Trade Balance Swings to Deficit

  • Canada’s merchandise exports were down 5.3 per cent (month-over-month) in March, erasing February’s revised gains. Imports also fell, but by only 1.2 per cent, opening a net trade deficit of $2.3 billion, the largest negative balance since June 2023. February’s merchandise balance had been a $476 million surplus.
  • Exports totaled $62.6 billion in March. The decline was broadly based, falling in 9 of 11 major categories. Exports of metal and non-metallic mineral products accounted for roughly half of the total change, dropping 17.4 per cent from the previous month. High-value shipments of unwrought gold to the United Kingdom and Switzerland in February did not continue into March. Unplanned shutdowns of refineries in the United States led to a 6.6 per cent drop in crude oil exports, while auto factory retooling brought cross-border shipments of cars and light trucks down to their lowest levels in a little over a year. Exports of farm, fishing and food products were also down almost 10 per cent in March, erasing strong gains made in February.
  • Imports fell to $64.8 billion in March, but it was still the second-highest reading since September last year. Canada imported more metal and non-metallic minerals (+10.8 per cent) along with gains in industrial chemical, plastic and rubber products (+6.1 per cent). The largest monthly declines were in electrical and electronic equipment (–8.1 per cent), metal ores and minerals (–29.2 per cent), along with aircraft and other transportation products (–19.8).
  • In volume terms, exports were flat in the first quarter of 2024, while imports showed a small gain of 0.6 per cent.
  • Canada’s exports to the United States fell 5.0 per cent, while imports declined 1.1 per cent, narrowing the trade surplus from $8.5 billion in February to $6.5 billion in March. The trade balance with all other countries combined into a $8.8 billion deficit, up from $8.0 billion in February.

Insights

Weaker domestic demand will dampen the outlook for imports. Higher rates will continue to exert pressure on both consumers and businesses until the Bank of Canada starts to lower rates. Our recent consumer and business confidence surveys have finally started to improve, but the indices still fall short of optimistic levels. Weak domestic demand and subdued business investments are expected to persist, which will hinder import growth this year.

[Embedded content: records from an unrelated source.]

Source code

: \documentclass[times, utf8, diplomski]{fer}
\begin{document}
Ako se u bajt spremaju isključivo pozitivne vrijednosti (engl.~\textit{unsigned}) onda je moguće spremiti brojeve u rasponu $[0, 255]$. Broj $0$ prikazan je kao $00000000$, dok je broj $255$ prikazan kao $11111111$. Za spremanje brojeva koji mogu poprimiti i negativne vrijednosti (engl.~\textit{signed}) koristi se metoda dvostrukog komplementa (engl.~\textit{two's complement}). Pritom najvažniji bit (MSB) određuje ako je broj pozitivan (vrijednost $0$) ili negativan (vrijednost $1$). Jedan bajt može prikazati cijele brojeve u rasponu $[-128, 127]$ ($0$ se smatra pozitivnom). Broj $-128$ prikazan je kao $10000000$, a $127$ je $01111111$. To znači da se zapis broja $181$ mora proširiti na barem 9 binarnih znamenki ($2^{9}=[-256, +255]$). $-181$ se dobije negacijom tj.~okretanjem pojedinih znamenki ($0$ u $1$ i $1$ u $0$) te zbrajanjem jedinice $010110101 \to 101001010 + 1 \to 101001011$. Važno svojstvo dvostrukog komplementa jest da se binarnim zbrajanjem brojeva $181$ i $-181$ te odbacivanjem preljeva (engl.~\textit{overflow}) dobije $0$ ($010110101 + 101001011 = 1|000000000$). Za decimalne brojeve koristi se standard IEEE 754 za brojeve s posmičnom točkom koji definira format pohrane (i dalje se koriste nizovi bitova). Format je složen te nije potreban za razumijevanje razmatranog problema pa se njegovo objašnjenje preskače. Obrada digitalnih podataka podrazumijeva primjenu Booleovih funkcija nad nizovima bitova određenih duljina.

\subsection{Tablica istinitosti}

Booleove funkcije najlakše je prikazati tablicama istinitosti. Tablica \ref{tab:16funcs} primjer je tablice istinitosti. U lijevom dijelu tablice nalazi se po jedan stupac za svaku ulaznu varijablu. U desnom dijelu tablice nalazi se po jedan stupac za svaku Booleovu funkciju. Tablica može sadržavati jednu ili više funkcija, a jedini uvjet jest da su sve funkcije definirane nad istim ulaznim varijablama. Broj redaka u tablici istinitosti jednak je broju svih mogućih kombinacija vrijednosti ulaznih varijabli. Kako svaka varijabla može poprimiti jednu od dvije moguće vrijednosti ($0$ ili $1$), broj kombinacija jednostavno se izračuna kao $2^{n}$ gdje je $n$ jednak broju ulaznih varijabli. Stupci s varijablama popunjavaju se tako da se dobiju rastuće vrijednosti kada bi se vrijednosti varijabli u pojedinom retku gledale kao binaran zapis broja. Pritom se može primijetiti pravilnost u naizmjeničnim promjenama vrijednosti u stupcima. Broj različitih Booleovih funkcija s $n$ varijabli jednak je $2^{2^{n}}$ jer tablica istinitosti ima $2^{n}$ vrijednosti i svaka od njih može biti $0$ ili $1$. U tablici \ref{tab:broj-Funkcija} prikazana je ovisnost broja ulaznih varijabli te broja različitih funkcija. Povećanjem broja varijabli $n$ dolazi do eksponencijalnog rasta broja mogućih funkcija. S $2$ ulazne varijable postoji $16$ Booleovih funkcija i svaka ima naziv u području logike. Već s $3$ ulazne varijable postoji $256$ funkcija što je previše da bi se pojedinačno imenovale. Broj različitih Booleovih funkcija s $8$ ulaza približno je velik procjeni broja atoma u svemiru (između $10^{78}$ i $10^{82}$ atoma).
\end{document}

Export growth has underperformed since mid-2022 and weakness is expected to persist. The U.S. economy is expected to cool over the next several months which will weigh on Canadian exporters. We are anticipating that the underlying weakness in exports this year will come from non-energy exports, as energy exports are expected to post reasonable gains. However, we do expect that exports will outpace imports this year, which will lead to a widening trade balance. And there are risks present, such as weaker global economic activity and ongoing geopolitical tensions, that could dampen the outlook on Canadian trade.